» **WORK REQUEST**
In the following material, identify every line holding the string "Base" and return it.

» **DATA PROVIDED**
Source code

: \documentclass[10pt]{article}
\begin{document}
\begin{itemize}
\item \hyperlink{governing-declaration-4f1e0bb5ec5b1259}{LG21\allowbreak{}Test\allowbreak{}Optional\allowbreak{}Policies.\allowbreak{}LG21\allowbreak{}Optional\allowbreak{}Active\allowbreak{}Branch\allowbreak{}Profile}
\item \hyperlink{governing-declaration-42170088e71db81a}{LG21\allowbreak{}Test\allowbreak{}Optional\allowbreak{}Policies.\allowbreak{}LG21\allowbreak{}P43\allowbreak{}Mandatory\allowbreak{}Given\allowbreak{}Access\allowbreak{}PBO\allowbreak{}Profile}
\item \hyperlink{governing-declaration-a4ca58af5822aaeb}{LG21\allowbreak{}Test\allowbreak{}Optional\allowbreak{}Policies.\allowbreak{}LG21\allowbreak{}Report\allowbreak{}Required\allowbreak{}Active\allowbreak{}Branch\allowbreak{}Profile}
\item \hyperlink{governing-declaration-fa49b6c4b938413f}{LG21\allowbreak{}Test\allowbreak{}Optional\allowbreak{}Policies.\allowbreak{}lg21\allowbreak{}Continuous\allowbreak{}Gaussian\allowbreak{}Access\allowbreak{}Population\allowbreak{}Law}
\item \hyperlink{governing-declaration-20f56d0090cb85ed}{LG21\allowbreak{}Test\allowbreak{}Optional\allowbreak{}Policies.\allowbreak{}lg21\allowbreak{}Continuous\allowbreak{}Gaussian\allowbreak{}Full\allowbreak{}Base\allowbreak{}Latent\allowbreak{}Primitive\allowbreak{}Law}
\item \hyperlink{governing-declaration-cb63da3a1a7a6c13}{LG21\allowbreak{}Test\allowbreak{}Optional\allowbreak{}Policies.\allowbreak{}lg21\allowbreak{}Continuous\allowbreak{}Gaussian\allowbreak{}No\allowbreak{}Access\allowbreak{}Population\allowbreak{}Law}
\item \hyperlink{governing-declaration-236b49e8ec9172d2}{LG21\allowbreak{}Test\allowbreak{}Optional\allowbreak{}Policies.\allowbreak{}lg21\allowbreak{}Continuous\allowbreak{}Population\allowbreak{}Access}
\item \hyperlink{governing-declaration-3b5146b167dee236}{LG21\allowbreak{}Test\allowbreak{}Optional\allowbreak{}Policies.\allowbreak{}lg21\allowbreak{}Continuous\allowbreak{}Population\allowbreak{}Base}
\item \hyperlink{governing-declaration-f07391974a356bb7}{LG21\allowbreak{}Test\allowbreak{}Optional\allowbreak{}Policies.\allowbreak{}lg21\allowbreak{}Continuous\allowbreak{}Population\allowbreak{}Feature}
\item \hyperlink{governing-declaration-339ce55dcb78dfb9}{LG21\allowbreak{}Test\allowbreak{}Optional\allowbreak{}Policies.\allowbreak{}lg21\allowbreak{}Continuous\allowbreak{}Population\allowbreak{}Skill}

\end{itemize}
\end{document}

» **COMPLETED TASK**
\item \hyperlink{governing-declaration-20f56d0090cb85ed}{LG21\allowbreak{}Test\allowbreak{}Optional\allowbreak{}Policies.\allowbreak{}lg21\allowbreak{}Continuous\allowbreak{}Gaussian\allowbreak{}Full\allowbreak{}Base\allowbreak{}Latent\allowbreak{}Primitive\allowbreak{}Law}
\item \hyperlink{governing-declaration-3b5146b167dee236}{LG21\allowbreak{}Test\allowbreak{}Optional\allowbreak{}Policies.\allowbreak{}lg21\allowbreak{}Continuous\allowbreak{}Population\allowbreak{}Base}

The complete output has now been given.